Schering may indeed continue developing its pharmacogenomics research machine, but some industry insiders wonder whether the company, which has been addled by lackluster drug discovery in recent years, will be able to use these technologies successfully.

“Whether [Schering] has the capability or the panache to pull up anything particularly bright in the world of pharmacogenomics, I’m not so sure,” said an analyst who asked not to be named. “Do I consider them as a top-tier research house? No, I don’t. Could they be lucky with some of the products they can get out? Yes, they can.”

The analyst went on to say that in order to regain investors’ confidence, Schering would have to market a drug with annual sales of between $300 million to $400 million. Targeted therapeutics along the lines of Novartis’ Gleevec for chronic myeloid leukemia or the orally administered colorectal cancer therapy Xeloda, made by Roche, rather than a traditional blockbuster might be all it takes to reinvigorate investor enthusiasm, this analyst said.

“For [Schering], it’s the right strategy to pursue,” he said. “The reason you still see a degree of skepticism in the marketplace is, ‘Will they be able to pull it off?’ That’s the big question,” the analyst said.

The trouble for Schering, he said, is that “the track record for innovation is just not there.” Schering’s most successful products are Betaferon for MS and the birth-control pill Yasmin.

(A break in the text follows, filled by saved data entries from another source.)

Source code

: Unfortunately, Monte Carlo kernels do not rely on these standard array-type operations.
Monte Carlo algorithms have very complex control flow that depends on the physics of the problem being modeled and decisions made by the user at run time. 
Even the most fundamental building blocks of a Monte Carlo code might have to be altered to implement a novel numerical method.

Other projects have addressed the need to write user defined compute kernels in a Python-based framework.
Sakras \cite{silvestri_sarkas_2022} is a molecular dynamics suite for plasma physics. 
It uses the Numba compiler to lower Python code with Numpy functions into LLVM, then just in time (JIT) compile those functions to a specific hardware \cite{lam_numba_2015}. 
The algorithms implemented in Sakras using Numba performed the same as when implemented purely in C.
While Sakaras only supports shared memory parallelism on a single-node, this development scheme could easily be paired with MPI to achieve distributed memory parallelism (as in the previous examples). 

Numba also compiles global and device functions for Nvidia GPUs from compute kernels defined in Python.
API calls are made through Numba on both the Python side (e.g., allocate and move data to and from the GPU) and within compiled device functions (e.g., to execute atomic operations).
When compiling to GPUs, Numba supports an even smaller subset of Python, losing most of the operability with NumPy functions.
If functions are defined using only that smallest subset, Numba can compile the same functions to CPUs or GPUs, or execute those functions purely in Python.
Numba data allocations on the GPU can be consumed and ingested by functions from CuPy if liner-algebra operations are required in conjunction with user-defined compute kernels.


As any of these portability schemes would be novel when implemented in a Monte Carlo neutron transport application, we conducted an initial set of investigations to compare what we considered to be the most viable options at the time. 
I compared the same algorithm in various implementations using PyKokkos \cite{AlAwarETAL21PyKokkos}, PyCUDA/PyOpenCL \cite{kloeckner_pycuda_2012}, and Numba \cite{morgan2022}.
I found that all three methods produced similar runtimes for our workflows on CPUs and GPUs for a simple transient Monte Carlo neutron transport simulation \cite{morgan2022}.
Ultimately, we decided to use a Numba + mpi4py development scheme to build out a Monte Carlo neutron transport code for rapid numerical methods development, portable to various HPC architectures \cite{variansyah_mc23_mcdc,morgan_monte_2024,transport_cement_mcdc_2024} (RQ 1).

As it happens, Schering’s most promising candidate is PTK/ZK, an orally administered colorectal cancer drug the company is co-developing with Novartis. Schering finished enrolling patients for PTK/ZK in the first of two Phase III trials in June.

PTK/ZK is an angiogenesis inhibitor that blocks “all known” VEGF receptors, Schering said.

“If there is any setback on PTK, then [Schering] is in big trouble,” the analyst said.